How to complete this task: The answer must be an exact copy of every entry.

━━━━━ Given data

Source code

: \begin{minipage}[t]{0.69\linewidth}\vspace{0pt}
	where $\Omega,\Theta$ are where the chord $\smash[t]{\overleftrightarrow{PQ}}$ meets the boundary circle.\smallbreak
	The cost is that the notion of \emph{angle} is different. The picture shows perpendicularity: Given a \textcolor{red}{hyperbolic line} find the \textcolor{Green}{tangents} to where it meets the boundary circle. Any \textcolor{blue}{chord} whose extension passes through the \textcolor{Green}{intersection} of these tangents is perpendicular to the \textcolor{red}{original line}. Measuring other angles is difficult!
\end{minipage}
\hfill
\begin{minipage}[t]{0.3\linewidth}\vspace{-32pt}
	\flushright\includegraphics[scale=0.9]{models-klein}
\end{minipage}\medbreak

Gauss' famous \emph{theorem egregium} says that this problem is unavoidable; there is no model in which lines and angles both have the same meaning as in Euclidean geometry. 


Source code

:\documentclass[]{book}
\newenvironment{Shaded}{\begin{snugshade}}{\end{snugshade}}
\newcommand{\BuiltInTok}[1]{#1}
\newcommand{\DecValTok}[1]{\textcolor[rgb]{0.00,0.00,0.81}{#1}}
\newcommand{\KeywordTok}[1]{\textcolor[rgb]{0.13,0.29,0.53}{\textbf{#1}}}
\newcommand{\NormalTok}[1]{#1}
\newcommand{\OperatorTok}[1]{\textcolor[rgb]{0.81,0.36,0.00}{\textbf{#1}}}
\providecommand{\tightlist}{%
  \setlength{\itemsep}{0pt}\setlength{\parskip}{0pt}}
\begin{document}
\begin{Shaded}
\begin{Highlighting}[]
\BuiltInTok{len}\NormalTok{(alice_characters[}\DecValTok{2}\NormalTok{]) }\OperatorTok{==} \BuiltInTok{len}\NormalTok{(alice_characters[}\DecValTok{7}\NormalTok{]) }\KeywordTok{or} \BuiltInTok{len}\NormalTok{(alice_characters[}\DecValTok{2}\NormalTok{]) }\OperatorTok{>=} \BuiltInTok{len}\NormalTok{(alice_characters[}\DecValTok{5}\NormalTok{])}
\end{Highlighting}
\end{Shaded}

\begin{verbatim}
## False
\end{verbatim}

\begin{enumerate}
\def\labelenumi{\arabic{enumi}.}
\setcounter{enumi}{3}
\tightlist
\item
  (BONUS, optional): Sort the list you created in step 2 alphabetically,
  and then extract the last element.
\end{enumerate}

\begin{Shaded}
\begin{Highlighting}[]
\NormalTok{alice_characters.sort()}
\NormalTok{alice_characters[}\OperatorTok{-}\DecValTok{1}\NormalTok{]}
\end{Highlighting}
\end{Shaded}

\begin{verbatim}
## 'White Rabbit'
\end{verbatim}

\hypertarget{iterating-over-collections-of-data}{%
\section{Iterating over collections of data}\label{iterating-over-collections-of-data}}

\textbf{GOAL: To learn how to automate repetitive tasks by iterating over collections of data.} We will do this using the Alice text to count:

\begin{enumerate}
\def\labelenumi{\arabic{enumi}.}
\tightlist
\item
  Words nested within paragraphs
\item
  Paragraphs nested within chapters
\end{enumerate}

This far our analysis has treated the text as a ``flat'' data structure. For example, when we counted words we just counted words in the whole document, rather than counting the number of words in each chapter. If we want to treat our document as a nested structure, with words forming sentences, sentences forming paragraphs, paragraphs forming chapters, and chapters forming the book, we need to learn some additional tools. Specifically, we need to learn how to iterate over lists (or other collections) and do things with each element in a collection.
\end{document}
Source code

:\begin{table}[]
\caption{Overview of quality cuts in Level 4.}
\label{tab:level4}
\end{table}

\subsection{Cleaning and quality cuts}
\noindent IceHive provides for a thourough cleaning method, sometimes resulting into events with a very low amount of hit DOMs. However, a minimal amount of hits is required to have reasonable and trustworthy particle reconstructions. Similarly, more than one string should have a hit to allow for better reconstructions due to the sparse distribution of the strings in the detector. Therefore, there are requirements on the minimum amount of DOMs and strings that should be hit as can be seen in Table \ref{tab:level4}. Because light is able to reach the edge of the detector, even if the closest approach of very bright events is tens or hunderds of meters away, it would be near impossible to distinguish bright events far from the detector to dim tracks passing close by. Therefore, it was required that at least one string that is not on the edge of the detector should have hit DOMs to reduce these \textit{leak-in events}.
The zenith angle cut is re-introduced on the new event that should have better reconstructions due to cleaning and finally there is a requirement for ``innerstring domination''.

━━━━━━━━━━

Exercise response:
Source code

: \begin{minipage}[t]{0.69\linewidth}\vspace{0pt}
	where $\Omega,\Theta$ are where the chord $\smash[t]{\overleftrightarrow{PQ}}$ meets the boundary circle.\smallbreak
	The cost is that the notion of \emph{angle} is different. The picture shows perpendicularity: Given a \textcolor{red}{hyperbolic line} find the \textcolor{Green}{tangents} to where it meets the boundary circle. Any \textcolor{blue}{chord} whose extension passes through the \textcolor{Green}{intersection} of these tangents is perpendicular to the \textcolor{red}{original line}. Measuring other angles is difficult!
\end{minipage}
\hfill
\begin{minipage}[t]{0.3\linewidth}\vspace{-32pt}
	\flushright\includegraphics[scale=0.9]{models-klein}
\end{minipage}\medbreak

Gauss' famous \emph{theorem egregium} says that this problem is unavoidable; there is no model in which lines and angles both have the same meaning as in Euclidean geometry. 


Source code

:\documentclass[]{book}
\newenvironment{Shaded}{\begin{snugshade}}{\end{snugshade}}
\newcommand{\BuiltInTok}[1]{#1}
\newcommand{\DecValTok}[1]{\textcolor[rgb]{0.00,0.00,0.81}{#1}}
\newcommand{\KeywordTok}[1]{\textcolor[rgb]{0.13,0.29,0.53}{\textbf{#1}}}
\newcommand{\NormalTok}[1]{#1}
\newcommand{\OperatorTok}[1]{\textcolor[rgb]{0.81,0.36,0.00}{\textbf{#1}}}
\providecommand{\tightlist}{%
  \setlength{\itemsep}{0pt}\setlength{\parskip}{0pt}}
\begin{document}
\begin{Shaded}
\begin{Highlighting}[]
\BuiltInTok{len}\NormalTok{(alice_characters[}\DecValTok{2}\NormalTok{]) }\OperatorTok{==} \BuiltInTok{len}\NormalTok{(alice_characters[}\DecValTok{7}\NormalTok{]) }\KeywordTok{or} \BuiltInTok{len}\NormalTok{(alice_characters[}\DecValTok{2}\NormalTok{]) }\OperatorTok{>=} \BuiltInTok{len}\NormalTok{(alice_characters[}\DecValTok{5}\NormalTok{])}
\end{Highlighting}
\end{Shaded}

\begin{verbatim}
## False
\end{verbatim}

\begin{enumerate}
\def\labelenumi{\arabic{enumi}.}
\setcounter{enumi}{3}
\tightlist
\item
  (BONUS, optional): Sort the list you created in step 2 alphabetically,
  and then extract the last element.
\end{enumerate}

\begin{Shaded}
\begin{Highlighting}[]
\NormalTok{alice_characters.sort()}
\NormalTok{alice_characters[}\OperatorTok{-}\DecValTok{1}\NormalTok{]}
\end{Highlighting}
\end{Shaded}

\begin{verbatim}
## 'White Rabbit'
\end{verbatim}

\hypertarget{iterating-over-collections-of-data}{%
\section{Iterating over collections of data}\label{iterating-over-collections-of-data}}

\textbf{GOAL: To learn how to automate repetitive tasks by iterating over collections of data.} We will do this using the Alice text to count:

\begin{enumerate}
\def\labelenumi{\arabic{enumi}.}
\tightlist
\item
  Words nested within paragraphs
\item
  Paragraphs nested within chapters
\end{enumerate}

This far our analysis has treated the text as a ``flat'' data structure. For example, when we counted words we just counted words in the whole document, rather than counting the number of words in each chapter. If we want to treat our document as a nested structure, with words forming sentences, sentences forming paragraphs, paragraphs forming chapters, and chapters forming the book, we need to learn some additional tools. Specifically, we need to learn how to iterate over lists (or other collections) and do things with each element in a collection.
\end{document}
Source code

:\begin{table}[]
\caption{Overview of quality cuts in Level 4.}
\label{tab:level4}
\end{table}

\subsection{Cleaning and quality cuts}
\noindent IceHive provides for a thourough cleaning method, sometimes resulting into events with a very low amount of hit DOMs. However, a minimal amount of hits is required to have reasonable and trustworthy particle reconstructions. Similarly, more than one string should have a hit to allow for better reconstructions due to the sparse distribution of the strings in the detector. Therefore, there are requirements on the minimum amount of DOMs and strings that should be hit as can be seen in Table \ref{tab:level4}. Because light is able to reach the edge of the detector, even if the closest approach of very bright events is tens or hunderds of meters away, it would be near impossible to distinguish bright events far from the detector to dim tracks passing close by. Therefore, it was required that at least one string that is not on the edge of the detector should have hit DOMs to reduce these \textit{leak-in events}.
The zenith angle cut is re-introduced on the new event that should have better reconstructions due to cleaning and finally there is a requirement for ``innerstring domination''.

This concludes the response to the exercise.